MBA Chart of the Week: FOMC Summary of Economic Projections for Fed Funds Rate

(Source: U.S. Federal Open Market Committee Summary of Economic Projections)

Each quarter, members of the Federal Open Market Committee (FOMC) submit their projections for various economic measures (i.e., real gross domestic product growth, the unemployment rate, inflation, and the federal funds rate). This month’s projections, shown in the Summary of Economic Projections (SEP), included 2026 for the first time.

In this week’s MBA Chart of the Week, we track changes in policymakers’ quarterly published SEP federal funds rate forecasts over the last eleven quarters. Each line represents, for a given vintage of predictions, the median value of the projected appropriate target level for the federal funds rate at the end of the specified calendar year. For example, the red line, which depicts the September 2023 projections, shows a median target level at the end of 2023 of 5.6%. That is, the median participant projects that the fed funds rate target level will be increased by 0.25% between now and the end of the year (although 7 out of 19 participants projected no change from the current target range).

The chart illustrates how policymakers’ views have evolved upward quarter after quarter since March 2021. This quarter’s projections are no exception. At the end of 2023, the June and September projections are the same (at 5.6%), but the September projections are higher at the end of 2024 (5.6% vs. 5.1%), and the end of 2025 (3.9% vs. 3.4%). That is, higher for longer. It is not until the end of 2026 that the participants’ median target level falls below 3% and is within 0.5% of the 2.5% longer-run value.

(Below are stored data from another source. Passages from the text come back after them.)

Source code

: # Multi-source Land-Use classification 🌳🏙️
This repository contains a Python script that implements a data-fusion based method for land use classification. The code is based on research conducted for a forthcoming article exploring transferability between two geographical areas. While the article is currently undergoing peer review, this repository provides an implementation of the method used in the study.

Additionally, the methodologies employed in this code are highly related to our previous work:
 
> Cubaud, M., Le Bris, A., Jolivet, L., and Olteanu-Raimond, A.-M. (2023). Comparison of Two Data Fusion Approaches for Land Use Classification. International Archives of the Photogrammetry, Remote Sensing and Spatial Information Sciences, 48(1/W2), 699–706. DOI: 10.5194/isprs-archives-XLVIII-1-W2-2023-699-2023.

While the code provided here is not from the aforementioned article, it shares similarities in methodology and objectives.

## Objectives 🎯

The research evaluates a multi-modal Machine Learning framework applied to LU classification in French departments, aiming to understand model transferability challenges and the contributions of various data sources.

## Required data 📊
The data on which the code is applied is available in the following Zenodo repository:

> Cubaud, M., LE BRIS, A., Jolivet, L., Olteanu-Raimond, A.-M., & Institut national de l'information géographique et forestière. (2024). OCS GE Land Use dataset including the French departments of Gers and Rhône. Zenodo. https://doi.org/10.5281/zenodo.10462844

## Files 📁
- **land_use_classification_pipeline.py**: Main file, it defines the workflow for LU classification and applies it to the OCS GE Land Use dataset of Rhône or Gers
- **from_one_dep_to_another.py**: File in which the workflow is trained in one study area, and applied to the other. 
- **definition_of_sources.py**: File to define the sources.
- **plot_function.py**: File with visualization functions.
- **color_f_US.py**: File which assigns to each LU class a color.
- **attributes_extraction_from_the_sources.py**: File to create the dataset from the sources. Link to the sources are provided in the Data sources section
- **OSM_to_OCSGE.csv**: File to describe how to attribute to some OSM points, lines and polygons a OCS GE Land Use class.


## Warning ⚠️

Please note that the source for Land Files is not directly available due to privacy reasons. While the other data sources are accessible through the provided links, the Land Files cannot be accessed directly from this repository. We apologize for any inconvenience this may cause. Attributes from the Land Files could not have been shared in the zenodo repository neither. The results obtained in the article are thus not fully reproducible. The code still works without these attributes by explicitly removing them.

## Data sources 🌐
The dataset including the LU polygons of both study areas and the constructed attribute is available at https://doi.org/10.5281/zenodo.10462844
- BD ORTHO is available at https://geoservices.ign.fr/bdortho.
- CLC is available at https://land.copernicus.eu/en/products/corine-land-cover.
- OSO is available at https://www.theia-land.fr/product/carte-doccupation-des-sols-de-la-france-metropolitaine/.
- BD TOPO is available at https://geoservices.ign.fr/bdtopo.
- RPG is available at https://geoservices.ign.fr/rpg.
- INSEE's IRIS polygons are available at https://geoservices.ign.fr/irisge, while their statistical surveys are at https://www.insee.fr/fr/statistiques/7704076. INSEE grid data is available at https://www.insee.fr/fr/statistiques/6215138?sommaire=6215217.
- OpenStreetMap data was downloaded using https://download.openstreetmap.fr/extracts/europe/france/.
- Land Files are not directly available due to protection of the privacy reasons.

The FOMC policymakers also highlighted their uncertainty about inflation in the future, with 16 out of 19 expressing higher uncertainty about PCE inflation. They are also increasingly confident about a soft-landing, raising their economic growth forecasts and lowering their forecasts for unemployment —thus, the “higher for longer” monetary policy response. These developments prompted the recent spike in Treasury yields, driving mortgage rates higher.

MBA is forecasting a mild recession for the first half of 2024, as the full impact of all the rate hikes is absorbed throughout the economy. If the economy does slow markedly, we expect the Fed to cut rates more quickly than they indicate above.